Business users more often than not judge their tools by their looks. Sure, a nice, appealing, and user-friendly interface is great to have. However, when it comes to analytics, the user interface plays only a minor part in the complete solution equation. Data, stored in one or many databases is a cornerstone for any analytics and decision making. The magic happens below the water surface and the users only see the tip of the iceberg (user interface).
Most of the “dirty work”, such as architecture, data integration, data storage is not visible to the end users eyes. However, they are the groundwork for analytical solutions to perform to the best of their abilities.
Today I want to put to light some of the stuff we rarely talk about. It is in a world of its own and a very integral part of any analytical solution: the database. The basic requirements analytical databases must satisfy are: integrity, accuracy, availability, and performance. I will mainly address another one: capacity.
Mankind has been forever trying to properly store and use its data. The first system of/on record is the 30,000-year-old Ishango bone. It was most likely used by the first people to count days, the number of domestic animals or warriors. Data was written on the bones with a sharp rock (in order to make dashes). This prehistoric system is obviously so good that is still used today. We can see it in action in pubs, breweries, at card games, and everywhere else.
Of course, modern methods of storing the data are entirely different. Most business users don’t know where data is stored, and frankly, they have no interest in knowing that. Users only care about the experience – the data they seek or use should be accessible immediately and all the time, accurate and readily available.
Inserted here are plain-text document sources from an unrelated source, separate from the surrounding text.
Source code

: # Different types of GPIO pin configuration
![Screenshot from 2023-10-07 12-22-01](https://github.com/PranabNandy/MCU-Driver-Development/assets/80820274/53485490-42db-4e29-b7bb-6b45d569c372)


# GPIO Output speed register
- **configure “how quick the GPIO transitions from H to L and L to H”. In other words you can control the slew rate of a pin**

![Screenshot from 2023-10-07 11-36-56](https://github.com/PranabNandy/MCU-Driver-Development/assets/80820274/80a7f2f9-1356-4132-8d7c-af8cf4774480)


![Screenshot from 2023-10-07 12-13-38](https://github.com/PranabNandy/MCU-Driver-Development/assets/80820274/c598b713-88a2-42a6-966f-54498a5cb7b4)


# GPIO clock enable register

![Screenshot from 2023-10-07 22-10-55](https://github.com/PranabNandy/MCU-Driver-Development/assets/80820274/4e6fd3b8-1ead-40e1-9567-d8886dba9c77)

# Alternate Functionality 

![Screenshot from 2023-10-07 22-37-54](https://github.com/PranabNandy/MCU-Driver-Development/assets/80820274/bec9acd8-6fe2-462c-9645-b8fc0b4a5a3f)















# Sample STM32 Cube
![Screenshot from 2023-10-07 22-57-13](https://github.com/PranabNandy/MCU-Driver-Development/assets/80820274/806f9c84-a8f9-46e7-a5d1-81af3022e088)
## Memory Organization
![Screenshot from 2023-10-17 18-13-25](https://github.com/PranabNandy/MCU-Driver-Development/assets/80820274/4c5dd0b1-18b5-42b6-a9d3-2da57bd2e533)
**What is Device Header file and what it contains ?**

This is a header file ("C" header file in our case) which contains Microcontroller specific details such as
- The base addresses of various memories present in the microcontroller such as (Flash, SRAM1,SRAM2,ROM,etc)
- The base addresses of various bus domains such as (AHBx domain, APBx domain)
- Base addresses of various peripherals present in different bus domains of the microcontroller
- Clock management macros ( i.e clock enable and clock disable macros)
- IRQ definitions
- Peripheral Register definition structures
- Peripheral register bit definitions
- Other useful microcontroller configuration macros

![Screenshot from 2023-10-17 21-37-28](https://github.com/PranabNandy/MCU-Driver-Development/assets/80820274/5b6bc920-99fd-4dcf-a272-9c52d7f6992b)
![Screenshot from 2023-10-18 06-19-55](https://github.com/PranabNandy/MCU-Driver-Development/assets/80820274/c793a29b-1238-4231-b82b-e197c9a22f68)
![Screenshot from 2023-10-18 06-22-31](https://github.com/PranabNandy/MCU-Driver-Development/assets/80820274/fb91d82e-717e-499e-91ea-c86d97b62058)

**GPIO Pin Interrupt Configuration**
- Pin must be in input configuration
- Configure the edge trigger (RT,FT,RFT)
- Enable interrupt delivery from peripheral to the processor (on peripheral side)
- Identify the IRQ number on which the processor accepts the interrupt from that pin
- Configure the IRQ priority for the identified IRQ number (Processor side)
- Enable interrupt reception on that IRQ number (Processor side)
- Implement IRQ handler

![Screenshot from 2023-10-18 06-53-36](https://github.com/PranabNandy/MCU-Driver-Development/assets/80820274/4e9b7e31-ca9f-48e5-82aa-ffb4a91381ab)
The experience of business users that use analytical solutions is deteriorating, so they started to explore where the reasons. Usually, their first stop for query performance is the IT department. Complaints about data integrity, speed and inflexible systems are very common when users start self-service work. If the IT department does not meet those needs, business users will choose additional tools on their own, since they have to complete their work one way or another in a timely fashion.
Quo Vadis Analytical Solutions
Have you ever wondered what database solutions companies use today? Many companies are still using data warehouses on classic relational databases from 90’s (like Oracle, Microsoft SQL, IBM DB/2). These last century solutions are less suitable for direct use in the modern business analyitcs.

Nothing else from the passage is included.